Aber auch er ist schon eingeschüchtert.

Der kleine Revolvermann tritt jetzt vor und hält die linke Hand auf.

»Also, Gents! Die Kutsche fährt sofort weiter. Wer über die Brücke will, der muss zahlen.«

Unterdrückt fluchend zahlen die Männer, und manche kratzen ihr letztes Geld zusammen. Einer hat nur siebenundvierzig Dollar, aber der kleine Revolvermann gestattet ihm grinsend, wieder die Kutsche zu besteigen.

Ganz zuletzt hält er Bruce Rock die Hand hin.
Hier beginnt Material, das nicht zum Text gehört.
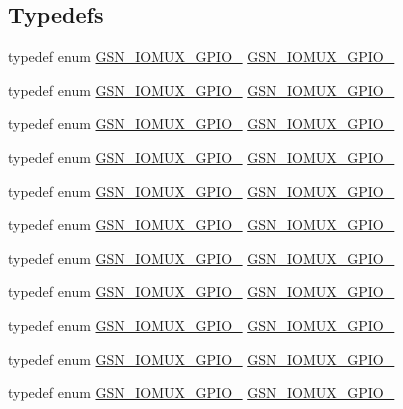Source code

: \subsection*{Typedefs}
\begin{DoxyCompactItemize}
\item 
typedef enum \hyperlink{a00519_ab8e14637cbb01784302c471c32135363}{GSN\_\-IOMUX\_\-GPIO\_} \hyperlink{a00519_ade0273b085246199565e368850baa6c2}{GSN\_\-IOMUX\_\-GPIO\_}
\item 
typedef enum \hyperlink{a00519_a2482cd55eb57e3f76b1ce4ac8b2c95c6}{GSN\_\-IOMUX\_\-GPIO\_} \hyperlink{a00519_ab58ab2c9132006fae55408efa7d62eec}{GSN\_\-IOMUX\_\-GPIO\_}
\item 
typedef enum \hyperlink{a00519_a4c309e7a91ab48d86106485591b85ba7}{GSN\_\-IOMUX\_\-GPIO\_} \hyperlink{a00519_ab335ffbc8ee42580bea9aabe5116c1d3}{GSN\_\-IOMUX\_\-GPIO\_}
\item 
typedef enum \hyperlink{a00519_ad2c6d559f4b898b37fd1858edd2febb1}{GSN\_\-IOMUX\_\-GPIO\_} \hyperlink{a00519_a5ec3b7b6d1ffeb640106117afd22bc74}{GSN\_\-IOMUX\_\-GPIO\_}
\item 
typedef enum \hyperlink{a00519_ae5090c2bf0f08a5bb6f0fac6e00d8bd5}{GSN\_\-IOMUX\_\-GPIO\_} \hyperlink{a00519_ae1fb823e1175dbb9e3ac13afb94ef32b}{GSN\_\-IOMUX\_\-GPIO\_}
\item 
typedef enum \hyperlink{a00519_ae788d1528887c2751ee9d5c4892ef281}{GSN\_\-IOMUX\_\-GPIO\_} \hyperlink{a00519_aa788aac64fd76e60de0f7108d60808ea}{GSN\_\-IOMUX\_\-GPIO\_}
\item 
typedef enum \hyperlink{a00519_a44939fa9f5f560069cce43fb9e7583f1}{GSN\_\-IOMUX\_\-GPIO\_} \hyperlink{a00519_afc8d87b1fc003564a82a871280921d2b}{GSN\_\-IOMUX\_\-GPIO\_}
\item 
typedef enum \hyperlink{a00519_a50dbf41b8db41ae657f19b8445053a72}{GSN\_\-IOMUX\_\-GPIO\_} \hyperlink{a00519_a9f718135b692a4f2f08357282966b898}{GSN\_\-IOMUX\_\-GPIO\_}
\item 
typedef enum \hyperlink{a00519_ab7d7b1750ad31046bc7faa198b81cbc8}{GSN\_\-IOMUX\_\-GPIO\_} \hyperlink{a00519_a5972e66ae1c647b3d1fc2788ec8b9396}{GSN\_\-IOMUX\_\-GPIO\_}
\item 
typedef enum \hyperlink{a00519_a43a8cf0b2eb55e0ff26d2b455b20c9fe}{GSN\_\-IOMUX\_\-GPIO\_} \hyperlink{a00519_a705ad4ccb2951abf027f8ade03097f07}{GSN\_\-IOMUX\_\-GPIO\_}
\item 
typedef enum \hyperlink{a00519_a56c91a56c00dd218c4082263705bfb9c}{GSN\_\-IOMUX\_\-GPIO\_} \hyperlink{a00519_aa3557aceca1d57020b7bcfe6cfd9ed8e}{GSN\_\-IOMUX\_\-GPIO\_}

\end{DoxyCompactItemize}
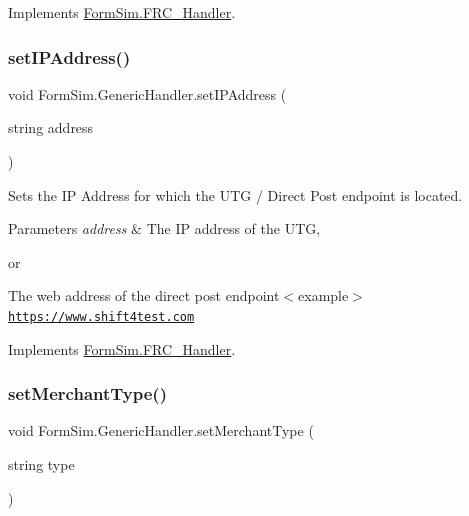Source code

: Implements \mbox{\hyperlink{interface_form_sim_1_1_f_r_c___handler_a3c77b2e99c98553928e463a9cbb5f7d4}{Form\+Sim.\+F\+R\+C\+\_\+\+Handler}}.

\mbox{\label{class_form_sim_1_1_generic_handler_a7fa7f097410ae531b30fc6f257bcb393}} 
\subsubsection{\texorpdfstring{set\+I\+P\+Address()}{setIPAddress()}}
{\footnotesize\ttfamily void Form\+Sim.\+Generic\+Handler.\+set\+I\+P\+Address (\begin{DoxyParamCaption}\item[{string}]{address }\end{DoxyParamCaption})\hspace{0.3cm}{\ttfamily [inline]}}



Sets the IP Address for which the U\+TG / Direct Post endpoint is located. 


\begin{DoxyParams}{Parameters}
{\em address} & The IP address of the U\+TG, \\
\hline
\end{DoxyParams}
or

The web address of the direct post endpoint$<$example$>$\href{https://www.shift4test.com}{\tt https\+://www.\+shift4test.\+com}

Implements \mbox{\hyperlink{interface_form_sim_1_1_f_r_c___handler_a702c2593fce6995a49f0fb509a2c7605}{Form\+Sim.\+F\+R\+C\+\_\+\+Handler}}.

\mbox{\label{class_form_sim_1_1_generic_handler_a0a3b84b949b002deecb5523cec3cae23}} 
\subsubsection{\texorpdfstring{set\+Merchant\+Type()}{setMerchantType()}}
{\footnotesize\ttfamily void Form\+Sim.\+Generic\+Handler.\+set\+Merchant\+Type (\begin{DoxyParamCaption}\item[{string}]{type }\end{DoxyParamCaption})\hspace{0.3cm}{\ttfamily [inline]}}




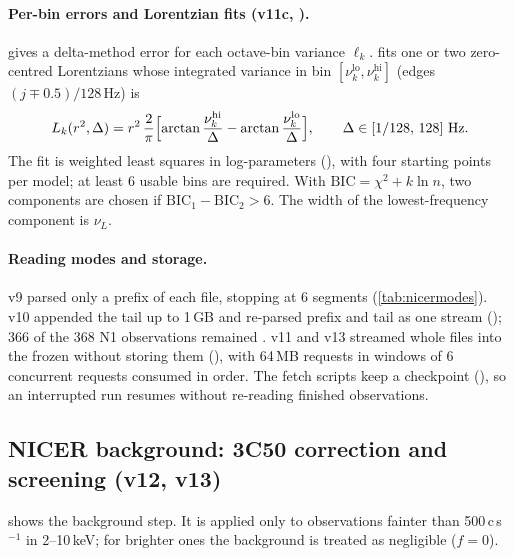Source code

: \paragraph{Per-bin errors and Lorentzian fits (v11c, ).}\label{sec:lorentz}  gives a delta-method
error for each octave-bin variance $\ell_k$.  fits one or two zero-centred Lorentzians whose integrated
variance in bin $[\nu^\mathrm{lo}_k,\nu^\mathrm{hi}_k]$ (edges $(j\mp0.5)/128$\,Hz) is
\begin{equation}
L_k(r^2,\Delta)=r^2\,\frac{2}{\pi}\Bigl[\arctan\frac{\nu^\mathrm{hi}_k}{\Delta}-\arctan\frac{\nu^\mathrm{lo}_k}{\Delta}\Bigr],\qquad\Delta\in[1/128,\,128]\ \mathrm{Hz}.\label{eq:lorentz}
\end{equation}
The fit is weighted least squares in log-parameters (), with four starting points per
model; at least 6 usable bins are required. With $\mathrm{BIC}=\chi^2+k\ln n$, two components are chosen if
$\mathrm{BIC}_1-\mathrm{BIC}_2>6$. The width of the lowest-frequency component is $\nu_L$.

\paragraph{Reading modes and storage.} v9 parsed only a prefix of each file, stopping at 6 segments (\cref{tab:nicermodes}).
v10 appended the tail up to 1\,GB and re-parsed prefix and tail as one stream (); 366 of the 368 N1
observations remained . v11 and v13 streamed whole files into the frozen  without storing them
(), with 64\,MB requests in windows of 6 concurrent requests consumed in order. The fetch
scripts keep a checkpoint (), so an interrupted run resumes without re-reading finished
observations.

\subsection{NICER background: 3C50 correction and screening (v12, v13)}\label{sec:3c50}
 shows the background step. It is applied only to observations fainter than 500\,c\,s$^{-1}$ in
2--10\,keV; for brighter ones the background is treated as negligible ($f=0$).

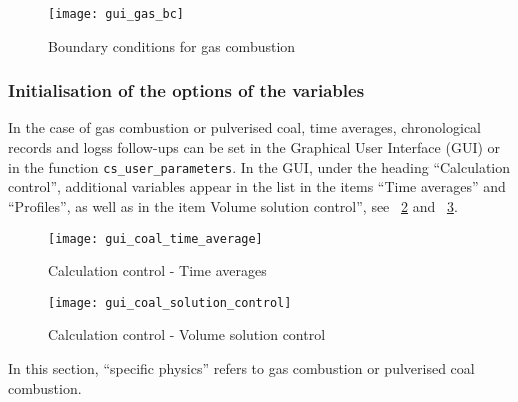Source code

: \newpage

\begin{figure}[!ht]
\begin{center}
\texttt{[image: gui\_gas\_bc]}
\caption{Boundary conditions for gas combustion}
\label{fig:cond_lim-gas}
\end{center}
\end{figure}


\subsubsection{Initialisation of the options of the variables}
In the case of gas combustion or pulverised coal, time averages, chronological records and logss follow-ups can be set in the Graphical User Interface (GUI) or in the function \texttt{cs\_user\_parameters}. In the GUI, under the heading ``Calculation control'', additional variables appear in the list in the items ``Time averages'' and ``Profiles'', as well as in the item Volume solution control'', see \figurename~\ref{fig:t_average-coal} and \figurename~\ref{fig:V_control-coal}.

\begin{figure}[!ht]
\begin{center}
\texttt{[image: gui\_coal\_time\_average]}
\caption{Calculation control - Time averages}
\label{fig:t_average-coal}
\end{center}
\end{figure}

\begin{figure}[!ht]
\begin{center}
\texttt{[image: gui\_coal\_solution\_control]}
\caption{Calculation control - Volume solution control}
\label{fig:V_control-coal}
\end{center}
\end{figure}

In this section, ``specific physics'' refers to gas combustion or
pulverised coal combustion.


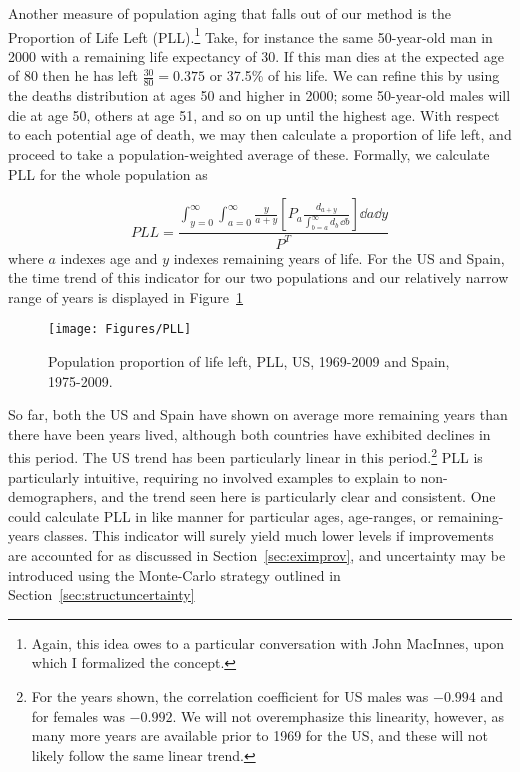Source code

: Another measure of population aging that falls out of our method is the
Proportion of Life Left (PLL).\footnote{Again, this idea owes to a
particular conversation with John MacInnes, upon which I formalized the
concept.} Take, for instance the same 50-year-old man in 2000 with a remaining life expectancy of
30. If this man dies at the expected age of 80 then he has left $\tfrac{30}{80}
= 0.375$ or 37.5\% of his life. We can refine this by using the deaths 
distribution at ages 50 and higher in 2000; some 50-year-old
males will die at age 50, others at age 51, and so on up until the highest age.
With respect to each potential age of death, we may then calculate a proportion
of life left, and proceed to take a population-weighted average of these.
Formally, we calculate PLL for the whole population as

\begin{equation}
PLL = \frac{\int _{y = 0} ^\infty \int _{a = 0} ^\infty \frac{y}{a + y}
\left[ P_a
\frac{d_{a + y} }{ \int _{b = a} ^{\infty} d_b\, \dd b  }\right] \dd a \dd y }{
P^T }
\end{equation}
where $a$ indexes age and $y$ indexes remaining years of life. For the US and
Spain, the time trend of this indicator for our two populations and our
relatively narrow range of years is displayed in Figure~\ref{fig:PLL}
\begin{figure}
      \centering
      \caption{Population proportion of life left, PLL, US, 1969-2009 and
      Spain, 1975-2009.}
         \texttt{[image: Figures/PLL]}
      \label{fig:PLL} 
\end{figure}

So far, both the US and Spain have shown on average more remaining years than
there have been years lived, although both countries have exhibited declines in
this period. The US trend has been particularly linear in this
period.\footnote{For the years shown, the correlation coefficient for US males
was $-0.994$ and for females was $-0.992$. We will not overemphasize this
linearity, however, as many more years are available prior to 1969 for the US,
and these will not likely follow the same linear trend.} PLL is particularly
intuitive, requiring no involved examples to explain to non-demographers, 
and the trend seen here is particularly clear and consistent. One could 
calculate PLL in like manner for particular ages, age-ranges, or remaining-years 
classes. This indicator will surely yield much lower levels if improvements
 are accounted for as discussed in Section~\ref{sec:eximprov}, and uncertainty 
 may be introduced using the Monte-Carlo strategy outlined in Section~\ref{sec:structuncertainty}

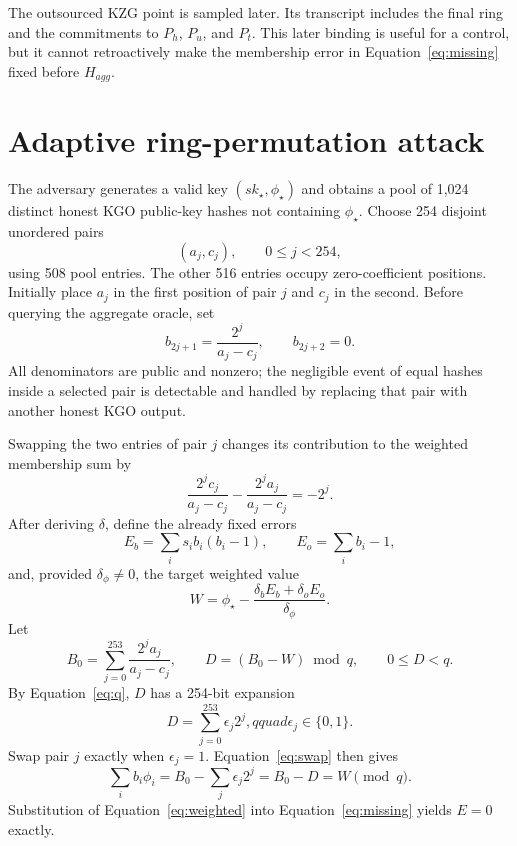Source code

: \documentclass[10pt,a4paper]{article}
\begin{document}
The outsourced KZG point is sampled later. Its transcript includes the final
ring and the commitments to $P_h$, $P_u$, and $P_t$. This later binding is
useful for a control, but it cannot retroactively make the membership error in
Equation~\eqref{eq:missing} fixed before $H_{agg}$.

\section{Adaptive ring-permutation attack}

The adversary generates a valid key $(sk_\star,\phi_\star)$ and obtains a
pool of 1,024 distinct honest KGO public-key hashes not containing
$\phi_\star$. Choose 254 disjoint unordered pairs
\[
(a_j,c_j),\qquad 0\leq j<254,
\]
using 508 pool entries. The other 516 entries occupy zero-coefficient
positions. Initially place $a_j$ in the first position of pair $j$ and $c_j$
in the second. Before querying the aggregate oracle, set
\begin{equation}\label{eq:bpair}
b_{2j+1}=\frac{2^j}{a_j-c_j},\qquad b_{2j+2}=0.
\end{equation}
All denominators are public and nonzero; the negligible event of equal hashes
inside a selected pair is detectable and handled by replacing that pair with
another honest KGO output.

Swapping the two entries of pair $j$ changes its contribution to the weighted
membership sum by
\begin{equation}\label{eq:swap}
\frac{2^j c_j}{a_j-c_j}-\frac{2^j a_j}{a_j-c_j}=-2^j.
\end{equation}
After deriving $\delta$, define the already fixed errors
\begin{equation}
E_b=\sum_i s_i b_i(b_i-1),\qquad E_o=\sum_i b_i-1,
\end{equation}
and, provided $\delta_\phi\neq0$, the target weighted value
\begin{equation}\label{eq:W}
W=\phi_\star-\frac{\delta_bE_b+\delta_oE_o}{\delta_\phi}.
\end{equation}
Let
\begin{equation}
B_0=\sum_{j=0}^{253}\frac{2^j a_j}{a_j-c_j},
\qquad D=(B_0-W)\bmod q,\qquad 0\leq D<q.
\end{equation}
By Equation~\eqref{eq:q}, $D$ has a 254-bit expansion
\[
D=\sum_{j=0}^{253}\epsilon_j2^j,qquad\epsilon_j\in\{0,1\}.
\]
Swap pair $j$ exactly when $\epsilon_j=1$. Equation~\eqref{eq:swap} then
gives
\begin{equation}\label{eq:weighted}
\sum_i b_i\phi_i=B_0-\sum_j\epsilon_j2^j=B_0-D=W\pmod q.
\end{equation}
Substitution of Equation~\eqref{eq:weighted} into
Equation~\eqref{eq:missing} yields $E=0$ exactly.
\end{document}
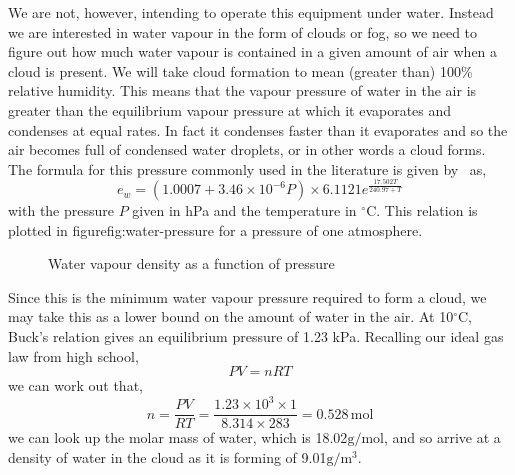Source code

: We are not, however, intending to operate this equipment under
water. Instead we are interested in water vapour in the form of clouds
or fog, so we need to figure out how much water vapour is contained
in a given amount of air when a cloud is present. We will take cloud
formation to mean (greater than) 100\% relative humidity. This means
that the vapour pressure of water in the air is greater than the
equilibrium vapour pressure at which it evaporates and condenses at
equal rates. In fact it condenses faster than it evaporates and so the
air becomes full of condensed water droplets, or in other words a
cloud forms. The formula for this pressure commonly used in the
literature is given by~\cite{buck_new_1981} as,
\begin{equation}
  \label{eq:buck}
  e_w = (1.0007 + 3.46\times 10^{-6}P)\times 6.1121e^{\frac{17.502T}{240.97+T}}
\end{equation}
with the pressure $P$ given in hPa and the temperature in
$^\circ$C. This relation is plotted in figure{fig:water-pressure} for
a pressure of one atmosphere.
\begin{figure}[h]
  \centering
  \caption{Water vapour density as a function of pressure}
  \label{fig:water-pressure}
\end{figure}

Since this is the minimum water vapour pressure required to form a
cloud, we may take this as a lower bound on the amount of water in the
air. At 10$^\circ$C, Buck's relation gives an equilibrium pressure of
1.23 kPa. Recalling our ideal gas law from high school,
\begin{equation}
  \label{eq:ideal-gas}
  PV = nRT
\end{equation}
we can work out that,
\begin{equation*}
  n = \frac{PV}{RT} 
    = \frac{1.23\times 10^3 \times 1}
           {8.314 \times 283}
    = 0.528\, \text{mol}
\end{equation*}
we can look up the molar mass of water, which is
18.02$\text{g}/\text{mol}$, and so arrive at a density of water in the
cloud as it is forming of 9.01$\text{g}/\text{m}^3$.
Der schüttelt ruhig den Kopf und murmelt: »Von seinen alten Freunden nimmt Simson Hickock keinen Brückenzoll.«

»Doch«, sagt der Kleine sanft und schaut zu Bruce auf. »Vielleicht sind Sie mal Hickocks Freund gewesen, vielleicht ist es aber nur ein Trick, um Geld zu sparen. Zahlen Sie jetzt, Freund. Wenn der Boss Ihr Freund ist, so gibt er Ihnen das Geld wieder zurück.«

Grinsend hält er Bruce Rock die Linke hin, und seine Rechte hängt lässig hinter dem Coltkolben.

Bruce Rock trägt seinen Colt am rechten Oberschenkel. Es ist ein alter Colt in einem alten Holster. Der Holzkolben ist blank und abgegriffen.

Bruces Rechte bewegt sich langsam und greift in die Tasche. Der Revolvermann beobachtet dies und grinst zufrieden, als Bruce eine Rolle Geldscheine herausholt.

Aber dann kommt plötzlich Bruces Linke – und sie kommt kurz und wie ein Blitz. Aus nächster Nähe knallt sie auf den Kinnwinkel des kleinen Mannes.

Und dieser wäre wie eine Puppe umgefallen, hätte Bruce ihn nicht mit einem schnellen Zugriff an der Hemdbrust gepackt. Auch dies erledigt er mit der Linken.

Die Rechte mit den Geldscheinen verschwindet in der Tasche, dann zieht er mit ihr den Colt. Es ist ein schneller Zug, der sich in den Kreisen der besten Revolverkämpfer sehen lassen kann. Den bewusstlosen Revolvermann hält er wie einen Schutzschild vor sich. Sein Colt droht. Und er selbst blickt kühl und furchtlos in die sechs Gewehre hinein, die sich auf ihn und seinen »Schutzschild« richten.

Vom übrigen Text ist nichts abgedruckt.